◆ **Task to complete**
From the first line to the last, retype the records exactly and skip the pictures.

◆ **Source records**

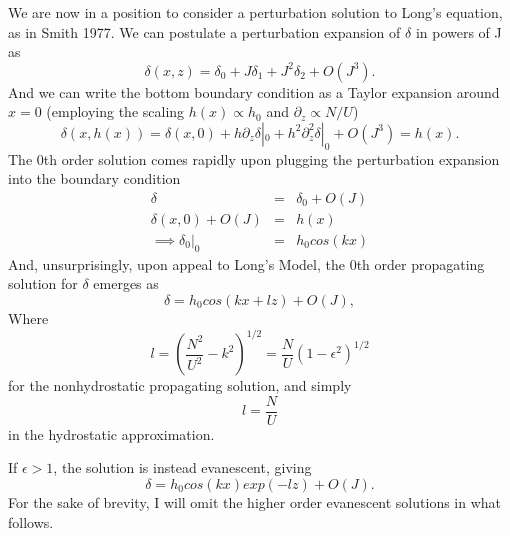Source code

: \documentclass[12pt]{article}
\begin{document}
We are now in a position to consider a perturbation solution to Long's equation, as in Smith 1977. We can postulate a perturbation expansion of $\delta$ in powers of J as
\[
\delta(x,z) = \delta_0+ J\delta _1 +  J^2 \delta_2+ O(J^3).
\]
And we can write the bottom boundary condition as a Taylor expansion around $x=0$ (employing the scaling $h(x)\propto h_0$ and $\partial_z \propto N/U$)
\[
\delta(x,h(x)) = \delta(x,0) + h \partial_z \delta |_0 +  h^2 \partial_z^2 \delta |_0 + O(J^3) = h(x).
\]
The 0th order solution comes rapidly upon plugging the perturbation expansion into the boundary condition
\begin{eqnarray*}
	\delta &=& \delta_0 + O(J) \\
	\delta(x,0) + O(J) &=& h(x)\\
	\implies \delta_0|_0 &=& h_0cos(kx)
\end{eqnarray*}
And, unsurprisingly, upon appeal to Long's Model, the 0th order propagating solution for $\delta$ emerges as
\[
\delta = h_0cos(kx+lz)  + O(J),
\]
Where  
\[
l =(\frac{N^2}{U^2}-k^2)^{1/2} = \frac{N}{U}(1-\epsilon^2)^{1/2}
\]
for the nonhydrostatic propagating solution, and simply 
\[l=\frac{N}{U} \]
in the hydrostatic approximation. 

If $\epsilon>1$, the solution is instead evanescent, giving
\[
\delta = h_0cos(kx)exp(-lz)  + O(J).
\]
For the sake of brevity, I will omit the higher order evanescent solutions in what follows. 
\end{document}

◆ **Result of this task**
Source code

: \documentclass[12pt]{article}
\begin{document}
We are now in a position to consider a perturbation solution to Long's equation, as in Smith 1977. We can postulate a perturbation expansion of $\delta$ in powers of J as
\[
\delta(x,z) = \delta_0+ J\delta _1 +  J^2 \delta_2+ O(J^3).
\]
And we can write the bottom boundary condition as a Taylor expansion around $x=0$ (employing the scaling $h(x)\propto h_0$ and $\partial_z \propto N/U$)
\[
\delta(x,h(x)) = \delta(x,0) + h \partial_z \delta |_0 +  h^2 \partial_z^2 \delta |_0 + O(J^3) = h(x).
\]
The 0th order solution comes rapidly upon plugging the perturbation expansion into the boundary condition
\begin{eqnarray*}
	\delta &=& \delta_0 + O(J) \\
	\delta(x,0) + O(J) &=& h(x)\\
	\implies \delta_0|_0 &=& h_0cos(kx)
\end{eqnarray*}
And, unsurprisingly, upon appeal to Long's Model, the 0th order propagating solution for $\delta$ emerges as
\[
\delta = h_0cos(kx+lz)  + O(J),
\]
Where  
\[
l =(\frac{N^2}{U^2}-k^2)^{1/2} = \frac{N}{U}(1-\epsilon^2)^{1/2}
\]
for the nonhydrostatic propagating solution, and simply 
\[l=\frac{N}{U} \]
in the hydrostatic approximation. 

If $\epsilon>1$, the solution is instead evanescent, giving
\[
\delta = h_0cos(kx)exp(-lz)  + O(J).
\]
For the sake of brevity, I will omit the higher order evanescent solutions in what follows. 
\end{document}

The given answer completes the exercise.